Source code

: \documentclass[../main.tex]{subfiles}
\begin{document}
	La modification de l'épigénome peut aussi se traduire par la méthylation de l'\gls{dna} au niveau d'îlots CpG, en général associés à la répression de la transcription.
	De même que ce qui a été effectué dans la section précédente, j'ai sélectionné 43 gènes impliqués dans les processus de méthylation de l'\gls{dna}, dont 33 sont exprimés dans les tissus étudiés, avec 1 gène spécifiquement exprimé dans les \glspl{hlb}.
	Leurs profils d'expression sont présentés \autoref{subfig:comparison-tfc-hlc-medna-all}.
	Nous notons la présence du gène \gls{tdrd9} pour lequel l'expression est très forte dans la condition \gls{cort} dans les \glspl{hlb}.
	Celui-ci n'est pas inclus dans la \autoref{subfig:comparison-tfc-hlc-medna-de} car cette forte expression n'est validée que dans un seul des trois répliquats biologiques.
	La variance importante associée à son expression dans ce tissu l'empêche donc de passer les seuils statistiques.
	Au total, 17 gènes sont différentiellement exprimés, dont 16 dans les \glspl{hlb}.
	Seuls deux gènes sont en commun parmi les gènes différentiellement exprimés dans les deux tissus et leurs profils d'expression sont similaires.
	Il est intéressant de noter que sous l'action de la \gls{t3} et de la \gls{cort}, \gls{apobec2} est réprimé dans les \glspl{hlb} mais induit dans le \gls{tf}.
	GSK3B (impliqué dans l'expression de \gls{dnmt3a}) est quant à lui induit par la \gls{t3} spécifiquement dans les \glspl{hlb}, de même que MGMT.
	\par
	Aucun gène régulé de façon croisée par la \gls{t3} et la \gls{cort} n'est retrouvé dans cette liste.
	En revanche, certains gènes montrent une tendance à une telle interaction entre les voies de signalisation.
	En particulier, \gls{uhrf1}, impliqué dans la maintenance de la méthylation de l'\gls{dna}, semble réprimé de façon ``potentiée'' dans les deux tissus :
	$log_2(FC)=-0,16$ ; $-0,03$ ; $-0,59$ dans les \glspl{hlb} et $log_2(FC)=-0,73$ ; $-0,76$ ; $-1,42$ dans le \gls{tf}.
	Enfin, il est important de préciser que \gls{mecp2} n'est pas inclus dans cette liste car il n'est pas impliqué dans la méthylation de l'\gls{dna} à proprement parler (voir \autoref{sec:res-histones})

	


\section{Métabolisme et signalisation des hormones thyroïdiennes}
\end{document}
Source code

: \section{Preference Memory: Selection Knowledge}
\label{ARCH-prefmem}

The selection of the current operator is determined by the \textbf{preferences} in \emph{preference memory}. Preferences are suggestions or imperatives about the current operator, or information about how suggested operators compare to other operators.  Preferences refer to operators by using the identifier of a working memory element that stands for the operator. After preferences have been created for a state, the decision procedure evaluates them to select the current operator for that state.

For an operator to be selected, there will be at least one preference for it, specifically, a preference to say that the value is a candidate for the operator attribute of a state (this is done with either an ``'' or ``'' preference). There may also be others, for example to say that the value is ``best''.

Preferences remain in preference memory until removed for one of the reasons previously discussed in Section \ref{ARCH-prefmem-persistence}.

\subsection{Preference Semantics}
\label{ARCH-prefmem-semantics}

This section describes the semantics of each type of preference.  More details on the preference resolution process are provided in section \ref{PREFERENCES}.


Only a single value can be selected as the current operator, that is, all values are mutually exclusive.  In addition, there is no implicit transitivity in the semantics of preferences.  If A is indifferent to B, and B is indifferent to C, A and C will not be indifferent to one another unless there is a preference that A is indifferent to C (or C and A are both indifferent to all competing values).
◆ ◆ ◆ ◆ ◆ ◆ ◆
Given the data above, which lines hold the string "subfig"? Return them.

## ANSWER SECTION
	Leurs profils d'expression sont présentés \autoref{subfig:comparison-tfc-hlc-medna-all}.
	Celui-ci n'est pas inclus dans la \autoref{subfig:comparison-tfc-hlc-medna-de} car cette forte expression n'est validée que dans un seul des trois répliquats biologiques.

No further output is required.